Budapest (Tutur.co.id) – Paris Saint-Germain (PSG) kembali menegaskan dominasinya di Eropa setelah menjuarai Liga Champions 2025/2026. Les Parisiens mengalahkan Arsenal melalui adu penalti dengan skor 4-3 setelah kedua tim bermain imbang 1-1 hingga babak perpanjangan waktu pada laga final yang berlangsung di Puskas Arena, Budapest, Sabtu waktu setempat.
Final mempertemukan dua tim dengan ambisi besar. PSG datang sebagai juara bertahan yang ingin mempertahankan mahkota Eropa, sementara Arsenal berupaya mengakhiri penantian panjang untuk meraih trofi Liga Champions pertama dalam sejarah klub.
Arsenal memulai pertandingan dengan percaya diri. Tim asuhan Mikel Arteta langsung mengejutkan PSG lewat gol Kai Havertz pada menit keenam. Gol tersebut membuat The Gunners berada di atas angin dan mampu mengendalikan permainan pada fase awal pertandingan.
PSG baru mampu membalas pada babak kedua.

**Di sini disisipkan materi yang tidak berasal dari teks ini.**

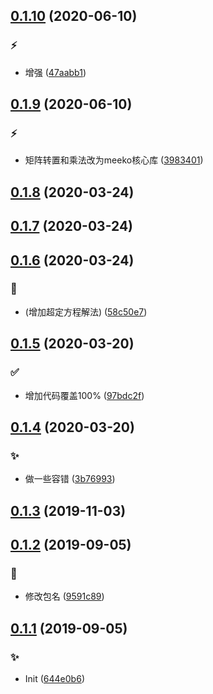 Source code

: ## [0.1.10](https://github.com/kongnet/chem/compare/v0.1.9...v0.1.10) (2020-06-10)


### :zap:

* 增强 ([47aabb1](https://github.com/kongnet/chem/commit/47aabb1707ff42096360e04b148197542909b8a4))



## [0.1.9](https://github.com/kongnet/chem/compare/v0.1.8...v0.1.9) (2020-06-10)


### :zap:

* 矩阵转置和乘法改为meeko核心库 ([3983401](https://github.com/kongnet/chem/commit/398340167c860eeed7f252249af1e89494985449))



## [0.1.8](https://github.com/kongnet/chem/compare/v0.1.7...v0.1.8) (2020-03-24)




## [0.1.7](https://github.com/kongnet/chem/compare/v0.1.6...v0.1.7) (2020-03-24)




## [0.1.6](https://github.com/kongnet/chem/compare/v0.1.5...v0.1.6) (2020-03-24)


### :bug:

* (增加超定方程解法) ([58c50e7](https://github.com/kongnet/chem/commit/58c50e79b16a8051fdd0086788a4bbaca5b65f61))



## [0.1.5](https://github.com/kongnet/chem/compare/v0.1.4...v0.1.5) (2020-03-20)


### :white_check_mark:

* 增加代码覆盖100% ([97bdc2f](https://github.com/kongnet/chem/commit/97bdc2fb8b48f45d4946f4b5e062ff5502f482cb))



## [0.1.4](https://github.com/kongnet/chem/compare/v0.1.3...v0.1.4) (2020-03-20)


### :sparkles:

* 做一些容错 ([3b76993](https://github.com/kongnet/chem/commit/3b76993a826b0b1b1f9222cc95c9de5bd2b7ec79))



## [0.1.3](https://github.com/kongnet/chem/compare/v0.1.2...v0.1.3) (2019-11-03)




## [0.1.2](https://github.com/kongnet/chem/compare/v0.1.1...v0.1.2) (2019-09-05)


### :bug:

* 修改包名 ([9591c89](https://github.com/kongnet/chem/commit/9591c89d27c88e48c230c7b29dbb9bf66e399b91))



## [0.1.1](https://github.com/kongnet/chem/compare/644e0b67bad07b877145b2c2b93e3f6b68b2fd1d...v0.1.1) (2019-09-05)


### :sparkles:

* Init ([644e0b6](https://github.com/kongnet/chem/commit/644e0b67bad07b877145b2c2b93e3f6b68b2fd1d))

Ousmane Dembele sukses menjalankan tugas sebagai eksekutor penalti setelah Khvicha Kvaratskhelia dilanggar di area terlarang. Gol itu mengubah jalannya laga dan membuat skor kembali imbang 1-1.
Setelah gol tersebut, kedua tim saling menciptakan peluang. PSG lebih dominan dalam penguasaan bola dan tekanan serangan, tetapi pertahanan Arsenal tampil disiplin. Hingga waktu normal berakhir, tidak ada tambahan gol yang tercipta sehingga pertandingan berlanjut ke babak perpanjangan waktu.
Pada extra time, tensi pertandingan semakin meningkat. Arsenal sempat mengancam melalui sejumlah peluang, sementara PSG terus berusaha membongkar lini belakang lawan. Namun kedua tim tetap gagal menemukan gol penentu sehingga juara harus ditentukan melalui adu penalti.
Dalam drama adu penalti, PSG tampil lebih tenang. Arsenal kehilangan momentum setelah Eberechi Eze gagal menjalankan tugasnya. Meski David Raya sempat menjaga harapan tim London Utara dengan menggagalkan satu tendangan lawan, kegagalan Gabriel dalam eksekusi penentuan memastikan kemenangan PSG. Lucas Beraldo menjadi algojo yang mencetak penalti terakhir untuk membawa klub asal Paris itu meraih gelar Liga Champions kedua secara beruntun.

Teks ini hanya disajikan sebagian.